Syria teeters as Tehran’s military influence grows
BEIRUT - The Syrian regime of President Bashar Assad is reeling after a series of battlefield setbacks in a nightmarish, multi-sided war that is no longer civil but blatantly sectarian. Assad, the lanky former London eye doctor who inherited the Arab world’s first dynastic republic 15 years ago, admitted the crisis in a recent television address, his first public speech in a year.
The Syrian Army, weakened by combat losses but probably more so by desertions, defections and draft-dodging, is suffering a critical manpower shortage, Assad conceded in his July 26th speech. This means he is increasingly reliant on Iran to avoid total defeat.
But even though the minority- Alawite regime he took over from his late father in 2000 (though it seems not the elder Assad’s serpentine skills) is in deep trouble, and may have to relinquish more territory, he declared: “We are not collapsing.
“We are steadfast, and we will achieve victory. Defeat does not exist in the dictionary of the Syrian Arab Army.”
But the harsh reality is that the regime currently only controls about one-third of Syria and there are growing indications that, pressured by its increasingly domineering ally Iran, it is now circling the wagons around those defensible sectors that are deemed vital to the regime’s survival.
This envisaged rump state embraces Damascus and its environs, the Alawite heartland in the north-west that includes the coastal region around the Mediterranean port of Latakia, the regime’s only maritime link and essential for arms supplies from Russia, and the central sector in Homs province that links them.
The hand of Iran is seen in this strategy, giving weight to a growing perception that the Iranians, whose support on the ground with money, supplies and fighting men drawn from Hezbollah and other Shia proxies has been critical in keeping Assad in power through four-and-a-half years of carnage, are increasingly taking charge of military operations from his enfeebled army.

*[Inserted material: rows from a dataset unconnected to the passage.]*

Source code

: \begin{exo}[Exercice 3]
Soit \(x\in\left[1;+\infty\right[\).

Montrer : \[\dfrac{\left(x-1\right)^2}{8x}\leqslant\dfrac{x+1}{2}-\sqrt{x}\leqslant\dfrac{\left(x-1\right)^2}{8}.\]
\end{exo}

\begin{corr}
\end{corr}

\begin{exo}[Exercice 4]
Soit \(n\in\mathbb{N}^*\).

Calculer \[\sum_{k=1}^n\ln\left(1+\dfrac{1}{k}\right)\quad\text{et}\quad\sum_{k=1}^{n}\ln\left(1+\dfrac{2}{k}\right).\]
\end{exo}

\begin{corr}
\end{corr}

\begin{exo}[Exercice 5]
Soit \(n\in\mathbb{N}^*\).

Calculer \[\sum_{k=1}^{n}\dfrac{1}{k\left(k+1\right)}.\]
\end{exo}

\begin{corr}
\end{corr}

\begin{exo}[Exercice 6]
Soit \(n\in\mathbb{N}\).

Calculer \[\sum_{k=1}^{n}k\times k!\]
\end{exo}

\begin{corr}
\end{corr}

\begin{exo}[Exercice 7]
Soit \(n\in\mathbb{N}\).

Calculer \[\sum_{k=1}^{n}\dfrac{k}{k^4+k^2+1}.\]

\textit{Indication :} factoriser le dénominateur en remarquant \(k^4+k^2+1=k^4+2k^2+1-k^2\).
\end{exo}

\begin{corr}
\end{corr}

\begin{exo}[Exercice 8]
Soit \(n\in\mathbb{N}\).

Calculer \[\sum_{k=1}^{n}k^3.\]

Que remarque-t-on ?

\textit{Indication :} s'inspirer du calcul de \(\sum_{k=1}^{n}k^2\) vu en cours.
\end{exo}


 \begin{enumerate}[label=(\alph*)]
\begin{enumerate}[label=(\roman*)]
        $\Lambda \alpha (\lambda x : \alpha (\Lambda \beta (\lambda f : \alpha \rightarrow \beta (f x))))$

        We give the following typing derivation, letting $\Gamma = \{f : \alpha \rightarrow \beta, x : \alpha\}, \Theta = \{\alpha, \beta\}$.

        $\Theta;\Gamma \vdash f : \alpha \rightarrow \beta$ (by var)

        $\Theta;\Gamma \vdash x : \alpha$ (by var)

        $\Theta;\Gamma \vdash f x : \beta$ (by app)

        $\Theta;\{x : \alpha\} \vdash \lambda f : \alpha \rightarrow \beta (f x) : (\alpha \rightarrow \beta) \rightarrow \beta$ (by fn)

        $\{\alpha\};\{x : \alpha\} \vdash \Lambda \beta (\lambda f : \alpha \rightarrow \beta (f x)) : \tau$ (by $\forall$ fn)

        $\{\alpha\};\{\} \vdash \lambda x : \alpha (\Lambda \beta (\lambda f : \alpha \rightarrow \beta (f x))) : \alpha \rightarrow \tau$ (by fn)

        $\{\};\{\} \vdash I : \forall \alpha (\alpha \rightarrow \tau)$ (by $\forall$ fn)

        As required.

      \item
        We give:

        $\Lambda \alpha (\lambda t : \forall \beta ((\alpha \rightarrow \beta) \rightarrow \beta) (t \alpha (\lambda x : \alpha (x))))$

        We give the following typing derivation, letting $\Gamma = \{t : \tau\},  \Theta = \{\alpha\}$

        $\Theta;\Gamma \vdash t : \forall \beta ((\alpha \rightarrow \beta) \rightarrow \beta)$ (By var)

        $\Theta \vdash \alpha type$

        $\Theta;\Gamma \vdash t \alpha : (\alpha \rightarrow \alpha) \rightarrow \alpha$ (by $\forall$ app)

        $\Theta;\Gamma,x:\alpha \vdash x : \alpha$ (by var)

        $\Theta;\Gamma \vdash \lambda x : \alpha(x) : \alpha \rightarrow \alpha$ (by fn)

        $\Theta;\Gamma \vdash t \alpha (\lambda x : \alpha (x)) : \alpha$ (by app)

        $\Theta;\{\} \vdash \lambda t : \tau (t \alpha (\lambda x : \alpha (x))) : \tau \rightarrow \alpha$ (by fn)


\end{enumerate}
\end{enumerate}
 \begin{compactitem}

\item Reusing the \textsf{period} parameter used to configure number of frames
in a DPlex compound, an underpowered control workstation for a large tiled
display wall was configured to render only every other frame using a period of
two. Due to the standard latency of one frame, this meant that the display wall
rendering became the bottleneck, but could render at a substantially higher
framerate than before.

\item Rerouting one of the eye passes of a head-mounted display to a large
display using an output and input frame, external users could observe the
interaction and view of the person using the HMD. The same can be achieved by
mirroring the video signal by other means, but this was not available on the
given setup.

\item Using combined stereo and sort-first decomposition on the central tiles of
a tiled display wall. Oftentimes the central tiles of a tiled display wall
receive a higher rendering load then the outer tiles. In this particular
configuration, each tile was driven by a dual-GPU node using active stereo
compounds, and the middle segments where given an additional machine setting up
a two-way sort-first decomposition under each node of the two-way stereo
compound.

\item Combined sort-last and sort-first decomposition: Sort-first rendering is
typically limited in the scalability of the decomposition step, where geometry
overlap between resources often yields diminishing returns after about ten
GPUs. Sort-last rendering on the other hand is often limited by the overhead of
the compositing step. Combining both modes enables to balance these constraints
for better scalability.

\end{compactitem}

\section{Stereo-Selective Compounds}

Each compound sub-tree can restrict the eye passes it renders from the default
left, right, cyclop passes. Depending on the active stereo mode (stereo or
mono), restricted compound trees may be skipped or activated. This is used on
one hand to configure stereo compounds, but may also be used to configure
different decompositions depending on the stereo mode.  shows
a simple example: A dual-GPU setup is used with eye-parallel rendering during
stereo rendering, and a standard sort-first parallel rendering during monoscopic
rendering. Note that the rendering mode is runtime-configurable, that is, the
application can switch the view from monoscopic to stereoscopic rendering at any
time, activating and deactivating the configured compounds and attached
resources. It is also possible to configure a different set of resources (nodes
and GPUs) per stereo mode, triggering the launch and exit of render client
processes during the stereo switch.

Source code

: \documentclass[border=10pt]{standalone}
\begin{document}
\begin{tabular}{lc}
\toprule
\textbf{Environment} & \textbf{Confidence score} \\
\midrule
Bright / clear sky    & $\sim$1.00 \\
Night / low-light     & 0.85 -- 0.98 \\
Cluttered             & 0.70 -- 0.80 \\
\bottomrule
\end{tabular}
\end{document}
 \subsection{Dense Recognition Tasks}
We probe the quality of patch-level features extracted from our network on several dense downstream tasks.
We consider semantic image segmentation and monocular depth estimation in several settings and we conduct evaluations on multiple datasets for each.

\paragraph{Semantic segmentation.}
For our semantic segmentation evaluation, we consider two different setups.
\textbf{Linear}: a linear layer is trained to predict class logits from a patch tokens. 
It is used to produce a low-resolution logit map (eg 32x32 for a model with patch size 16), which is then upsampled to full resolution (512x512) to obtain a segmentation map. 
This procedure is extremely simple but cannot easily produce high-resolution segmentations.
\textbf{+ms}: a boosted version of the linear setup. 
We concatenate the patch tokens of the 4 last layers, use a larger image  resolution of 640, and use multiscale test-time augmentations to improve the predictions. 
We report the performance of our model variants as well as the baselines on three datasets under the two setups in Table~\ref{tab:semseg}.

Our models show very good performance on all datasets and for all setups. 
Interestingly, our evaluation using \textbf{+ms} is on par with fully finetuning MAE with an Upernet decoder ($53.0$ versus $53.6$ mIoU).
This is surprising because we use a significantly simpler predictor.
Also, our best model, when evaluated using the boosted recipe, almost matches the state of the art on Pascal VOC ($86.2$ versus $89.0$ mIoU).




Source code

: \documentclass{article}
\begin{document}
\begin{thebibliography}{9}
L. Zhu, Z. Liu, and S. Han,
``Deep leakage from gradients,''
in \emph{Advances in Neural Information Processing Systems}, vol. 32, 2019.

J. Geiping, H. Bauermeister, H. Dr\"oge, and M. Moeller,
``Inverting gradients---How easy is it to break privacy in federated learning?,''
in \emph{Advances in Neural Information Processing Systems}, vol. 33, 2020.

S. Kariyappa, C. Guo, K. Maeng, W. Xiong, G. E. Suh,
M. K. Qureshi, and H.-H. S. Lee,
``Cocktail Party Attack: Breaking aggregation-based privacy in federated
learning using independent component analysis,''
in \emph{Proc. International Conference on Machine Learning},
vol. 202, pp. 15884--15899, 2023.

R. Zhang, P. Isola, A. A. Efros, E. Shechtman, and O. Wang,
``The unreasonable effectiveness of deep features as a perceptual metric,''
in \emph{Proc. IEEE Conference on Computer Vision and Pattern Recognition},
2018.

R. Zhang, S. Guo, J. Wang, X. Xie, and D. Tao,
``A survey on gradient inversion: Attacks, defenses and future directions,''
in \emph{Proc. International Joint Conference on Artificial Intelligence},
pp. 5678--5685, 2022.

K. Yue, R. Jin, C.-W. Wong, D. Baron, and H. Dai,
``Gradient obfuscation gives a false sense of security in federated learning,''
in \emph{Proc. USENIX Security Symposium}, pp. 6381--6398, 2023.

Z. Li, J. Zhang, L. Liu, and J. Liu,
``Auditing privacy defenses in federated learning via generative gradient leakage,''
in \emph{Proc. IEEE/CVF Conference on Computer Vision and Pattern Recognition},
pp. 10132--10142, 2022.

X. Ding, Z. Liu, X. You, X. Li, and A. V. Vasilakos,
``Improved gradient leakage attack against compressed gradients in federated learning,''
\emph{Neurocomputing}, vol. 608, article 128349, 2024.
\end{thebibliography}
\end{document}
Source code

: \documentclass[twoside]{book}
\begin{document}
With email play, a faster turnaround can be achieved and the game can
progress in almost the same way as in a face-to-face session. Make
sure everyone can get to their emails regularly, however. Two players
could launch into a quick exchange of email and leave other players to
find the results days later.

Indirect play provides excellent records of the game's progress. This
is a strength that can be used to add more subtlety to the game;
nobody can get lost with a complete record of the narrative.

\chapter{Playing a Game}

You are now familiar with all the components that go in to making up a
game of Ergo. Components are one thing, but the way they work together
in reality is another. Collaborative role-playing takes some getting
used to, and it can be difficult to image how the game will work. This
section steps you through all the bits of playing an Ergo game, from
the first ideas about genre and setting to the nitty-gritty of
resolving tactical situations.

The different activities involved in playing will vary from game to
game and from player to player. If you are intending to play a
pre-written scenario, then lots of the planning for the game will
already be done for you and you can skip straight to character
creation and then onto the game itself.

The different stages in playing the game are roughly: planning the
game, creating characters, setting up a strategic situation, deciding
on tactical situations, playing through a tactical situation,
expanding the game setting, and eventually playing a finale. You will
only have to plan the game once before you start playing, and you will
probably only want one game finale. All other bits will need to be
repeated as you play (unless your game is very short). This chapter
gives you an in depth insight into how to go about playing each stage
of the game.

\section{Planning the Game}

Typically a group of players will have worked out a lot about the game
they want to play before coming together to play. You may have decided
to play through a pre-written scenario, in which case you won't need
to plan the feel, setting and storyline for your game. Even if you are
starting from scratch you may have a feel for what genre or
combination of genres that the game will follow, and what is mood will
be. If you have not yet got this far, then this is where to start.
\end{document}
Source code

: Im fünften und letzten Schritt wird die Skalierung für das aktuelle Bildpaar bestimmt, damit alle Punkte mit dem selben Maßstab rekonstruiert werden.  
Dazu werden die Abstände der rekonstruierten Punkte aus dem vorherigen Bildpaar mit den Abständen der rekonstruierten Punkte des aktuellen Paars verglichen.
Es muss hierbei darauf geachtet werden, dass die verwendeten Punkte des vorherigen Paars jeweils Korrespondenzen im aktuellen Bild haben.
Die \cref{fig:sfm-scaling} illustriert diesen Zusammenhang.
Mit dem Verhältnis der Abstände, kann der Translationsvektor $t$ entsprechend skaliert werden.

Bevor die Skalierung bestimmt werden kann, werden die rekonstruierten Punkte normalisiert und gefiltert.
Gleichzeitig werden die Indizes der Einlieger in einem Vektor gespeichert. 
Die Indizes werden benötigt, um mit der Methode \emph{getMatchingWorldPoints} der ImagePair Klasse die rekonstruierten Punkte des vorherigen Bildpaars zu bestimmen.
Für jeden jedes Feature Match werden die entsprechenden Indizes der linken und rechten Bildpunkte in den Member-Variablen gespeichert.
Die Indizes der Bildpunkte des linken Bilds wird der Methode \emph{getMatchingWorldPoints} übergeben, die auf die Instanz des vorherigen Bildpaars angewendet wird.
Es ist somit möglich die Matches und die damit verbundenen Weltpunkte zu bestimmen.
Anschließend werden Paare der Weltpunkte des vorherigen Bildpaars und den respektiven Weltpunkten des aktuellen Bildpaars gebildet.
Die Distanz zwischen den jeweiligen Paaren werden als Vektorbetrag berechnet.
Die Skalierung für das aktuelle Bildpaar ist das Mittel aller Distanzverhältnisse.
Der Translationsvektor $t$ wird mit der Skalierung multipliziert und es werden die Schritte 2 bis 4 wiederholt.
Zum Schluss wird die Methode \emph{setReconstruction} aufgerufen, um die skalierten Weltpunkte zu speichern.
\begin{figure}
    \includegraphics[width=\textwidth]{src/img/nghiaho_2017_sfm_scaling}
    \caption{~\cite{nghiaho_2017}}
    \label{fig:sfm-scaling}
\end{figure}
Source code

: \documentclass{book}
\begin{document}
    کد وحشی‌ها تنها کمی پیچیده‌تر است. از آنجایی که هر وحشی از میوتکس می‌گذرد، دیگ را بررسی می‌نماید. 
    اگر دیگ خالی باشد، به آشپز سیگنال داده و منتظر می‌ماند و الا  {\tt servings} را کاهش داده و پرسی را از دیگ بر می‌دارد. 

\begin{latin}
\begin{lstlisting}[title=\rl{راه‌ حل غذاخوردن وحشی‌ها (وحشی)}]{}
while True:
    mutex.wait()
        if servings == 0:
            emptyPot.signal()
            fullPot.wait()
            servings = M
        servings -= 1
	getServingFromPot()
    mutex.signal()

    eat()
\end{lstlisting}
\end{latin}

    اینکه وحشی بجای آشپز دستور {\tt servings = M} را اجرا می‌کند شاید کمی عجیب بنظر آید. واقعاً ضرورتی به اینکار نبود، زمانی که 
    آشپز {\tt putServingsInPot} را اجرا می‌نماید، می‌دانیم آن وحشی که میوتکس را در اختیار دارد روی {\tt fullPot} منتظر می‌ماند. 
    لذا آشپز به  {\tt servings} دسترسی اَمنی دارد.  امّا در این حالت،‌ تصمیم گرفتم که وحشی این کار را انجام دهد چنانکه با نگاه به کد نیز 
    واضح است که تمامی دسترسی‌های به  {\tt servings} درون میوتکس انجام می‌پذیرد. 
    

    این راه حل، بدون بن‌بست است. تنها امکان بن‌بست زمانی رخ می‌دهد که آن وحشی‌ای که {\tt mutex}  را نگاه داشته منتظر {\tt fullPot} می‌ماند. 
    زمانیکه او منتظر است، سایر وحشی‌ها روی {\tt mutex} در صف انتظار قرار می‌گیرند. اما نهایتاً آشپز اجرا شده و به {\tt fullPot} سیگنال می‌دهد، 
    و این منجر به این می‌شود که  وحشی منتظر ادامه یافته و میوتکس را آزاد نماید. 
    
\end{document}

This essentially leaves Assad little more than an Alawite warlord in a land ravaged by warlords beholden to one outside power or another.
Neighbouring Iraq is going the same way. Both countries, once Arab powerhouses held together by Machiavellian dictators, are disintegrating in the sectarian cataclysm gripping the Middle East.
The emerging plan for the Damascus regime to hold onto only what has become known as “useful Syria” is seen as generated by Tehran’s strategic interests, primarily to maintain a land corridor to Hezbollah in Lebanon to the west through which it can be supplied with arms against Israel.
“If the Assad regime falls, Iranian arms shipments to Hezbollah are likely to cease, and Hezbollah would no longer be the deterrence against Israel that is now,” said Syrian analysts Fouad Hamdan and Shiar Youssef, founders of the activist group Naame Shaam.
“It is no longer accurate to describe the war in Syria as a conflict between Syrian rebels … and Assad’s regime forces ‘supported’ by the Iranian Revolutionary Guards, Hezbollah and Iraqi militias,” they wrote in a recent Middle East Institute analysis entitled “Iran as an Occupying Force in Syria”.
“Most major battles … are now being directed and fought by the Revolutionary Guards and Hezbollah, along with other non-Syrian Shia militias, with Assad forces in a supportive or secondary role.”